It's called a Code-A-Thon. This particular Code-A-Thon is sponsored by a group called the League of Technical Voters, which aims to involve technical people in the political process. The head of this group, and the head of the Code-A-Thon, is Silona Bonewald. (She's pictured at right, from her personal Web site.) Bill Gates she's not. (For this I am thankful.)
The coders at this Code-A-Thon will concentrate on building tools for political activism. While many of the groups represented are on the liberal side of the spectrum, the code they will write has no politics. Any site using Drupal will benefit. Thus, the biggest political site on the left will gain no benefit from this Code-A-Thon. DailyKos runs Scoop.
As a point of personal disclosure, I should note I manage a Drupal site.

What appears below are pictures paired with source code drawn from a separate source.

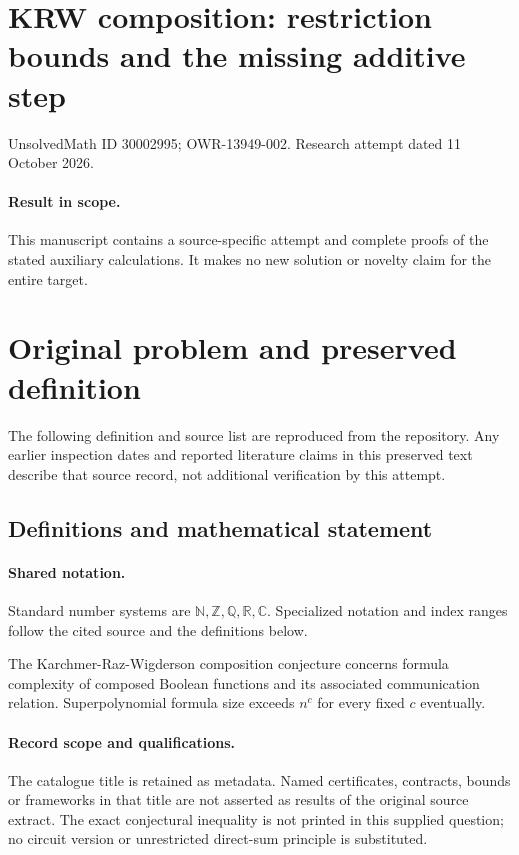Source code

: \documentclass[11pt]{article}
\begin{document}
\section*{KRW composition: restriction bounds and the missing additive step}
\noindent UnsolvedMath ID 30002995; OWR-13949-002. Research attempt dated 11 October 2026.
\paragraph{Result in scope.}This manuscript contains a source-specific attempt and complete proofs of the stated auxiliary calculations. It makes no new solution or novelty claim for the entire target.
\section{Original problem and preserved definition}
The following definition and source list are reproduced from the repository. Any earlier inspection dates and reported literature claims in this preserved text describe that source record, not additional verification by this attempt.
\subsection{Definitions and mathematical statement}

\paragraph{Shared notation.}Standard number systems are $\mathbb N,\mathbb Z,\mathbb Q,\mathbb R,\mathbb C$. Specialized notation and index ranges follow the cited source and the definitions below.


The Karchmer-Raz-Wigderson composition conjecture concerns formula complexity of composed Boolean functions and its associated communication relation. Superpolynomial formula size exceeds $n^c$ for every fixed $c$ eventually.
\paragraph{Record scope and qualifications.}
The catalogue title is retained as metadata. Named certificates, contracts, bounds or frameworks in that title are not asserted as results of the original source extract.
The exact conjectural inequality is not printed in this supplied question; no circuit version or unrestricted direct-sum principle is substituted.
\end{document}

I'm one of the beneficiaries here.
While it's not unknown for programmers in proprietary shops to work long, long hours (my dear wife is doing just that these days) all those hours are paid-for, with both motivation and direction clear and capitalistic.

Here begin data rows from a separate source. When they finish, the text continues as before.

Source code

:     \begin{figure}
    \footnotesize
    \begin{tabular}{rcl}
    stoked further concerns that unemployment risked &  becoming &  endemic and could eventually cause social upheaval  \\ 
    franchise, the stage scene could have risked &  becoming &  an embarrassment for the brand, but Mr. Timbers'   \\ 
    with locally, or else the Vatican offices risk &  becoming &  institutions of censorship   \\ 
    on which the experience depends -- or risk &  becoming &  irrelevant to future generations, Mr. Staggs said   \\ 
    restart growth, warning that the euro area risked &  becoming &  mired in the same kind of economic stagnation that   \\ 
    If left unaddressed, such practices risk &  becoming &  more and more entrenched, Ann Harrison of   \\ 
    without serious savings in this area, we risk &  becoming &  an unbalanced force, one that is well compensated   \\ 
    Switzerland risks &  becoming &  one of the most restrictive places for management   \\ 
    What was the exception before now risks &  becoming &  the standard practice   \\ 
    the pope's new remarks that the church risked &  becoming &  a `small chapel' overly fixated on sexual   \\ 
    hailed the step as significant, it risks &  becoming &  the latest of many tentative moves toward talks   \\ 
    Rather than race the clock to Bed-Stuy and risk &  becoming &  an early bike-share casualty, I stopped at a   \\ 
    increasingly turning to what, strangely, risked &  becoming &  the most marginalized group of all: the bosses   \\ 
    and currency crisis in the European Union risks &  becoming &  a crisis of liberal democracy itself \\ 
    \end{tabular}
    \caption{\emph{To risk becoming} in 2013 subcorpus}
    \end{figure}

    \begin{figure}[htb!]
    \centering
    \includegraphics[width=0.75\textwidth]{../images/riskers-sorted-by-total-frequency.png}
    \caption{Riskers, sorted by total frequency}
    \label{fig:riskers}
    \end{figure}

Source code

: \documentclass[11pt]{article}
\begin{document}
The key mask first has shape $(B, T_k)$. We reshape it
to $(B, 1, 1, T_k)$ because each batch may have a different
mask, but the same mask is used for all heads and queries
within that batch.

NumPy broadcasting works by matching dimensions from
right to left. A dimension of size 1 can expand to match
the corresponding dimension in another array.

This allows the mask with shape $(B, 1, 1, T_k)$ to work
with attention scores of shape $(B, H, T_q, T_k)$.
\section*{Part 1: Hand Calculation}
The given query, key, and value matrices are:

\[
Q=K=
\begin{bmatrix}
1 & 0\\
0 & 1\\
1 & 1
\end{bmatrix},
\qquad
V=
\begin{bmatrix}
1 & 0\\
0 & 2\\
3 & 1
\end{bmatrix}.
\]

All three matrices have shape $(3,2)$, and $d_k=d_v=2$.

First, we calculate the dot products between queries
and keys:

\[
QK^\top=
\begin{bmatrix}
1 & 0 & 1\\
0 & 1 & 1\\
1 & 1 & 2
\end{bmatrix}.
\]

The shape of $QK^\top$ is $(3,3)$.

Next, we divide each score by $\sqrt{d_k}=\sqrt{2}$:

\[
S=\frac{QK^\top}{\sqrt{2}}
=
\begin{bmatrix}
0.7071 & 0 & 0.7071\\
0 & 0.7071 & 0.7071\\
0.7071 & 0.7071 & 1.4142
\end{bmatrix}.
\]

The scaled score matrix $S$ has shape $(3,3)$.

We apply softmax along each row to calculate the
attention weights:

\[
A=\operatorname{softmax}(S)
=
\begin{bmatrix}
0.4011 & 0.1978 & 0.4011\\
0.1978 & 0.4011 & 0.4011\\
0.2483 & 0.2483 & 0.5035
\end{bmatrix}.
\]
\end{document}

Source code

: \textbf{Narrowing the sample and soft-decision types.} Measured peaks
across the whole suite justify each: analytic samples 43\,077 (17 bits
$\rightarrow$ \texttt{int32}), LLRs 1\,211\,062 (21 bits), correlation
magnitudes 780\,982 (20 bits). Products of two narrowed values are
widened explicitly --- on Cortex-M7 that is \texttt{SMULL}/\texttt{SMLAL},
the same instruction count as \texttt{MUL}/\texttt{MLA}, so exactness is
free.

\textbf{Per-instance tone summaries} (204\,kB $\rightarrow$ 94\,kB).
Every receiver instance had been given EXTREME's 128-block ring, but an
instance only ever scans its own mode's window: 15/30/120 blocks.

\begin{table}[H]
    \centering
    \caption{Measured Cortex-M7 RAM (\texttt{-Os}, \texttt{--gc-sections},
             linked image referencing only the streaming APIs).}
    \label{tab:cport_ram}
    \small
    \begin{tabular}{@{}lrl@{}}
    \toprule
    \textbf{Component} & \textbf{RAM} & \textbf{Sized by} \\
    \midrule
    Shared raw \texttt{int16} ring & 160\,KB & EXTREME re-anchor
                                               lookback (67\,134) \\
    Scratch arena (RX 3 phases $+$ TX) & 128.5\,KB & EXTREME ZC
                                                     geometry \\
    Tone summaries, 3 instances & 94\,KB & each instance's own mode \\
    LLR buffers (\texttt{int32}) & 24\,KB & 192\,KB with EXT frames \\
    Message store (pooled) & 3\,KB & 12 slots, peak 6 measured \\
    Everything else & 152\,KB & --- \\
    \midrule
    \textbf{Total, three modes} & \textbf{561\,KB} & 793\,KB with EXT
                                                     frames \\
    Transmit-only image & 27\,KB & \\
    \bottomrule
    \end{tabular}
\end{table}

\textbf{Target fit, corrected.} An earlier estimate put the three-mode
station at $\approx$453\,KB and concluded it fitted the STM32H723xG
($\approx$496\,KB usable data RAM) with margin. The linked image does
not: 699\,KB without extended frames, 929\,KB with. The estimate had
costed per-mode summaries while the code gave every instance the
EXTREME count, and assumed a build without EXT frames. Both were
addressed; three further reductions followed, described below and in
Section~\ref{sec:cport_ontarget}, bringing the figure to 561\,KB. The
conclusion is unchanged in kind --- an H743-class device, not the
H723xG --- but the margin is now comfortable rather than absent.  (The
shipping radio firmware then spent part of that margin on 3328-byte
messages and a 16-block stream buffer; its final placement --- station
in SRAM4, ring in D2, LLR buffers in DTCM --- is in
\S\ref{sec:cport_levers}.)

That's not always true in open source. People contribute to open source for all sorts of reasons -- profit being one, altruism being another, politics being a third, learning being a fourth. Open source also draws on all these motives at all levels -- management, coding, testing, bug reporting.
Those looking for reasons behind open source productivity might want to visit Austin October 13-15. Oh, and bring your own laptop.
UPDATE: Contests are another great way toward open source productivity. WorldLabel is now sponsoring just such a contest to get more templates and clipart for OpenOffice. (Disclosure. I use OpenOffice.)